Exercise requirements:
Each line below containing the word "certain" needs to be shown.

Data records:
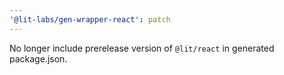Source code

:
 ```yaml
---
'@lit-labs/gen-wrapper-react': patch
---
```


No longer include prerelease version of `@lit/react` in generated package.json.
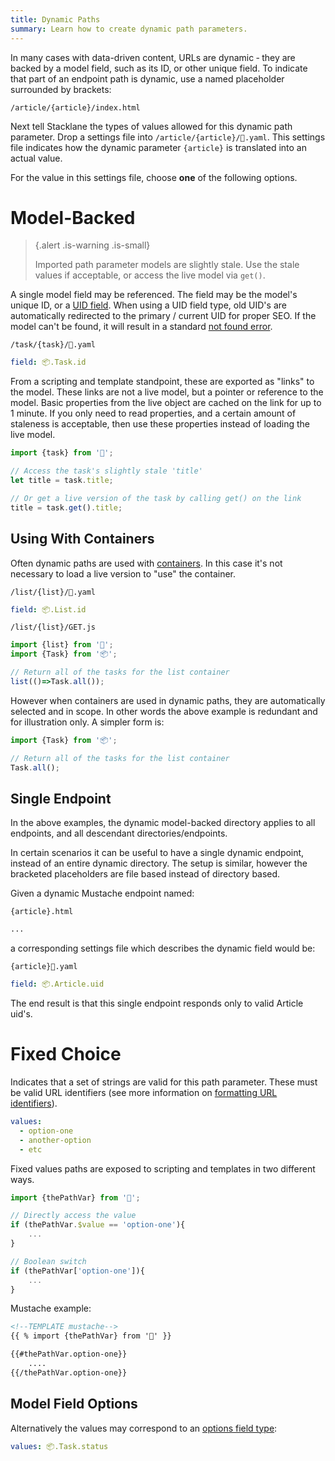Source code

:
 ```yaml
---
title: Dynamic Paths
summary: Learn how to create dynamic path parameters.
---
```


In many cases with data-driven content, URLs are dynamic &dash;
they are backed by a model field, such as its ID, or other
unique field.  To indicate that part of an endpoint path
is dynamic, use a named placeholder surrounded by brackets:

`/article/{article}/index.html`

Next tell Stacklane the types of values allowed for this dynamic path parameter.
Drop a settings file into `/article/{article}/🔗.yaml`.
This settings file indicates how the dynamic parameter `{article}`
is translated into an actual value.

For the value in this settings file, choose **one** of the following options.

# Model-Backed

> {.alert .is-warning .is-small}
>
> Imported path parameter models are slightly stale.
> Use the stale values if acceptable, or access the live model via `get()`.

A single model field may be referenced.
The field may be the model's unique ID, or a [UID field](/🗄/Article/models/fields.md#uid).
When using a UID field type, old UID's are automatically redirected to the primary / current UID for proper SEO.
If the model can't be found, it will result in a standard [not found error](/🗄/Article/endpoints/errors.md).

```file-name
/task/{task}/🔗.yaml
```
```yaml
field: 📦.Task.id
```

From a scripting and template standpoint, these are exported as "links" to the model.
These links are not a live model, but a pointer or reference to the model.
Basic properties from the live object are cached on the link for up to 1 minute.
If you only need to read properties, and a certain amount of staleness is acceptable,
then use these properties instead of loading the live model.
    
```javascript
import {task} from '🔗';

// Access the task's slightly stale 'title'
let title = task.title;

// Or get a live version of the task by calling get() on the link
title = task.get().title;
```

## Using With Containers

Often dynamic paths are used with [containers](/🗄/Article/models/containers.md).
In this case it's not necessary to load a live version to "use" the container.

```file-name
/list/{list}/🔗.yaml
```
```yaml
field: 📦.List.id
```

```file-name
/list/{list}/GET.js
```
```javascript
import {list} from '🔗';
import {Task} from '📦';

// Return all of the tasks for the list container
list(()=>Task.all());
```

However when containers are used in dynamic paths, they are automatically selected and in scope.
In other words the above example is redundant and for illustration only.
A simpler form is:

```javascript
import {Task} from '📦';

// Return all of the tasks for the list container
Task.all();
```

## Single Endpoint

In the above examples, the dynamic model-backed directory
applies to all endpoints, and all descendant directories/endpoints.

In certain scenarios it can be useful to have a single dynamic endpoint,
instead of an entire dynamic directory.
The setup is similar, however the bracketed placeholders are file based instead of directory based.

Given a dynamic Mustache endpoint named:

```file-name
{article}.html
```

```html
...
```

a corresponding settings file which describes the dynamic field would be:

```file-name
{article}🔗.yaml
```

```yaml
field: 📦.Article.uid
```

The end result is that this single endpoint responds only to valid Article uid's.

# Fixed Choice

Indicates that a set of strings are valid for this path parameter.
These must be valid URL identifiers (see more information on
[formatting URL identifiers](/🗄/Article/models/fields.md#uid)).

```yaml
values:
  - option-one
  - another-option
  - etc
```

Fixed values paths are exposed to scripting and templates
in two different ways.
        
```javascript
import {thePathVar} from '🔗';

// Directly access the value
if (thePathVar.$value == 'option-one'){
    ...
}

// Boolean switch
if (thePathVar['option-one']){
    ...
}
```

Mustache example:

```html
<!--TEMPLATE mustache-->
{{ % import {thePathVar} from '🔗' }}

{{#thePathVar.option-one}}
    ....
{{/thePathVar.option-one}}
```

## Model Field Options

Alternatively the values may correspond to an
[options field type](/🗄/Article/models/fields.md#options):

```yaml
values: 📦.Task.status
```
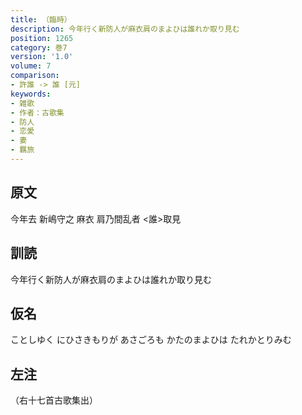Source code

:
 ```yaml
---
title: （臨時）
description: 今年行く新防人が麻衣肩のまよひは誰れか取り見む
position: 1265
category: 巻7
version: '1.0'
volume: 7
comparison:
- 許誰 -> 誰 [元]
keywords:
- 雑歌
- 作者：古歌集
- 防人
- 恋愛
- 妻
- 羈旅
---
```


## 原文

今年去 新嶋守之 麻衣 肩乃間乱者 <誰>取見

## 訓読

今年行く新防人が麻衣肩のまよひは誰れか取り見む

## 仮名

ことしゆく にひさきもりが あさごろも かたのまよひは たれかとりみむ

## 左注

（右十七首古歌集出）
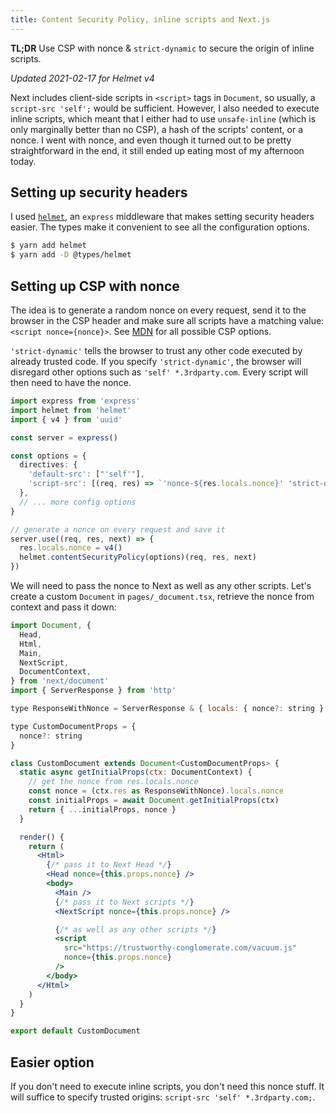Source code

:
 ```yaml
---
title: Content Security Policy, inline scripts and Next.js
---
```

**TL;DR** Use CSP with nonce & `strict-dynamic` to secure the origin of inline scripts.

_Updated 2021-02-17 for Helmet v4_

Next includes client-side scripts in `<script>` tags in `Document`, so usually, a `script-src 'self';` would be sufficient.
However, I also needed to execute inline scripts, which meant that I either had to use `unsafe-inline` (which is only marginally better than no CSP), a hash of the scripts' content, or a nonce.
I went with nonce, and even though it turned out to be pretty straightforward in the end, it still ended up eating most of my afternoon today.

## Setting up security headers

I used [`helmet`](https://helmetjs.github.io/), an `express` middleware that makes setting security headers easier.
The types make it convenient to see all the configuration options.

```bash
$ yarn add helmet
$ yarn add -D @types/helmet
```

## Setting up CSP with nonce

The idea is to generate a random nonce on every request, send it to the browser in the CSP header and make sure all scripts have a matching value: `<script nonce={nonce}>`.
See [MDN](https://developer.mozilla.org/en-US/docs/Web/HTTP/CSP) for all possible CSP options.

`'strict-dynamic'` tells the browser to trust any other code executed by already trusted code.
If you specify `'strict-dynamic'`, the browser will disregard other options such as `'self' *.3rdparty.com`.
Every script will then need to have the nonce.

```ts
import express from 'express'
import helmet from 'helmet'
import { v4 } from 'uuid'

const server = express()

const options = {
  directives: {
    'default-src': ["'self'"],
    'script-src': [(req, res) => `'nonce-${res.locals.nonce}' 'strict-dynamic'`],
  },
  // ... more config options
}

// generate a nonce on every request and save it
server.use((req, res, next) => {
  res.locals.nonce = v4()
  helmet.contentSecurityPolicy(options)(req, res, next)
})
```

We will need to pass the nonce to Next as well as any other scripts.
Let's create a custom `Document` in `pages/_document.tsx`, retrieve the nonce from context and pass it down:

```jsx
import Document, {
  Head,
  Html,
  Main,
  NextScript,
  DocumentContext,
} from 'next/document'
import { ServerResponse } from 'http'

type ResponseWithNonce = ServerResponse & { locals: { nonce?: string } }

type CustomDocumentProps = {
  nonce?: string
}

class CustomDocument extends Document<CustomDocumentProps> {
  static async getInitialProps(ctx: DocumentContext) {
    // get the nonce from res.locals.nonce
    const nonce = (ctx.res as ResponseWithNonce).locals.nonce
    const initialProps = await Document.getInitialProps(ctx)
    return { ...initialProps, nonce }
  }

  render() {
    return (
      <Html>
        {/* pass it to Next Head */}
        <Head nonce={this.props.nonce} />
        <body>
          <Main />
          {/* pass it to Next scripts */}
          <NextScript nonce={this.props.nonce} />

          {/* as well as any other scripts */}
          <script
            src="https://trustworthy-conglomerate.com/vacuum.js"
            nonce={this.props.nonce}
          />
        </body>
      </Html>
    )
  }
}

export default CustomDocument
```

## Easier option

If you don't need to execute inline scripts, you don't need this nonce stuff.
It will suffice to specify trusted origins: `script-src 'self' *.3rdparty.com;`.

Answer:
If you only need to read properties, and a certain amount of staleness is acceptable,
In certain scenarios it can be useful to have a single dynamic endpoint,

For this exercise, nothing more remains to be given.